The imagination of people from the restaurant business circle is impressive: there are restaurants both under water and in the air, and in rooms where there is no lighting at all or which are designed as a hospital, bars in buildings made of ice.

For example, in the Maldives, at a depth of about five meters, surrounded by coral reefs, there is the world’s first underwater restaurant called “Ithaa Undersea restaurant”. Instead of walls and ceiling, it has a huge transparent dome, so visitors can view the flora and fauna of the Indian Ocean without diving for this purpose. Thus, you can combine a meal with the aesthetic pleasure of contemplating the underwater world of the ocean, while feeling that you are at a decent depth.

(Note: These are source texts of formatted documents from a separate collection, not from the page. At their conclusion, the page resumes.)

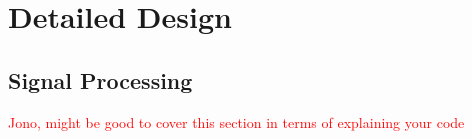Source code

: \documentclass[main.tex]{subfiles}
\begin{document}
\chapter{Detailed Design}
\section{Signal Processing}
\textcolor{red}{Jono, might be good to cover this section in terms of explaining your code}
\end{document}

For those who are tired of rooms and noise, who lack adrenaline, the Dinner In The Sky restaurant in Belgium offers a rather extreme setting for eating. Twenty people sit at one table, after which this table raises a powerful crane above the ground. So, for example, you can have breakfast at an altitude of 50 meters, enjoying the view of the city and the sound of the wind. It is important at the same time not to be afraid of heights and not to drop anything, suddenly at that very moment someone will pass below.

For lovers of darkness in Moscow, Paris and London open restaurants “Dans le Noir”. At the entrance to the institution, visitors pass all the items that can glow in a special safe. After that, make an order and go into a completely dark room. Waiters escort the clients to the table, then they have to act on the basis of hearing, touch, smell – those feelings that aggravate in a person in the dark. Without lighting, entertainment programs are also held. In addition to being unusual, this approach in the restaurant business also has a social character – the ability to make it clear how people feel, deprived of the opportunity to see.

According to Ukrainian restaurateur Andrey Khudo, a breakthrough idea in business is already half the success. And that which seems crazy and unrealizable, ideas can be put into practice already proven.